Value of a name
Some schools that bear famous names on the outside soon will have something special to display inside.
The signatures of Benjamin Franklin, Woodrow Wilson, Theodore Roosevelt, and William McKinley will be prominently displayed in their namesake middle schools in the Cedar Rapids, Iowa, school district.
Tom Riley, a prominent lawyer in the area and a graduate of a district high school, has donated the autographs to the 18,000-student district.
According to Linda Kuster, the district’s director of communications, Mr. Riley and his family have a long history with the district.
In 1947, Mr. Riley graduated from Benjamin Franklin High School, which later became a middle school. His children all attended Benjamin Franklin, and a granddaughter currently is enrolled there. This year, the school turned 75 years old.
The signatures, which have a collective value of up to $34,000, were purchased by Mr. Riley’s wife in the 1960s and 1970s at a bookstore in Boston. Mr. Riley presented them to the district at a school board meeting late last month. The Rileys’ remaining collection of famous signatures includes those of George Washington, Abraham Lincoln, and Winston Churchill, Ms. Kuster said.
School officials plan to place the autographs under glass in specially designed cases that block ultraviolet light.
“Having them right there in the building brings the name of the building a little more to life,” Ms. Kuster said.

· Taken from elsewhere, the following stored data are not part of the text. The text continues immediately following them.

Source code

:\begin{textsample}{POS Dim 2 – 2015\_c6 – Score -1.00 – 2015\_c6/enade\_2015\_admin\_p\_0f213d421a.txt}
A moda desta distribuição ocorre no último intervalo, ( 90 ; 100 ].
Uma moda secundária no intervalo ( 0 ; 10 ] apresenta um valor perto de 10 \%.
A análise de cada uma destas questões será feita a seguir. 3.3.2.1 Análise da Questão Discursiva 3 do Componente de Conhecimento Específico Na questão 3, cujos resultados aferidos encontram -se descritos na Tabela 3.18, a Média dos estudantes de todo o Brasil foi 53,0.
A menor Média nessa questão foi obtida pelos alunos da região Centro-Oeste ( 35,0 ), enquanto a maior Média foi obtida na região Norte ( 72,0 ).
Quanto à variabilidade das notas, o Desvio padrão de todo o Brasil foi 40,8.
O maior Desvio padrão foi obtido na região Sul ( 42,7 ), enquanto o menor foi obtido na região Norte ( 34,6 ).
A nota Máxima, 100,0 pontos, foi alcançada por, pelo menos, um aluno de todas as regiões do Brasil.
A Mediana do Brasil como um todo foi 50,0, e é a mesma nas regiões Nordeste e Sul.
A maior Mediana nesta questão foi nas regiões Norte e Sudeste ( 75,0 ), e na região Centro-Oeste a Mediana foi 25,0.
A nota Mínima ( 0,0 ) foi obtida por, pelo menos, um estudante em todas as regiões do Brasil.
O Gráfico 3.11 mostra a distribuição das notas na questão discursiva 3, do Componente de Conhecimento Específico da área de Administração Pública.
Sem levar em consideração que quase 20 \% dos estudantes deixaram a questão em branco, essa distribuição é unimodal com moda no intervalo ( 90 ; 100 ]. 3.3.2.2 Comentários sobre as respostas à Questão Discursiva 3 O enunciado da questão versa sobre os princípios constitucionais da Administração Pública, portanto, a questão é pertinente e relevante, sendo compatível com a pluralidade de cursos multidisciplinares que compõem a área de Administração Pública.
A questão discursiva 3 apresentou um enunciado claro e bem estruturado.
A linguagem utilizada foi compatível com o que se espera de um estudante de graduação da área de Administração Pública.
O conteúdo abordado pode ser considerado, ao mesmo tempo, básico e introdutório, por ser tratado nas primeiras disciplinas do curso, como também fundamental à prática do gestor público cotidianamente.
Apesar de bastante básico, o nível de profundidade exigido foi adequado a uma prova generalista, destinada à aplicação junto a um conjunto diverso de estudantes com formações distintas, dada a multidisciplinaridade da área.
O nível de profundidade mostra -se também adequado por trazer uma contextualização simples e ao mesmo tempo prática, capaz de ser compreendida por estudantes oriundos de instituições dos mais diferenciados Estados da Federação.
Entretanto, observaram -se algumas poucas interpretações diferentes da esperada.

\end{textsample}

Theodore Roosevelt’s signature appears on a 1918 letter written on stationery from The Kansas City Star in which the former U.S. president declined to participate in a local election. Benjamin Franklin’s signature appears on a real estate transaction from a time when the scientist and statesman was serving as a justice of the peace.
The writing of Woodrow Wilson, who was president from 1913 to 1921, appears on White House stationery in a letter addressed to a president of Lehigh University, according to John Fitzpatrick, who is in charge of the district’s collections.
The signature of William McKinley significantly predates his presidency, which began 1897 and continued until his assassination in 1901, Mr. Fitzpatrick said.
The autographs make “an interesting collection with lots of research opportunities for the students,” he said.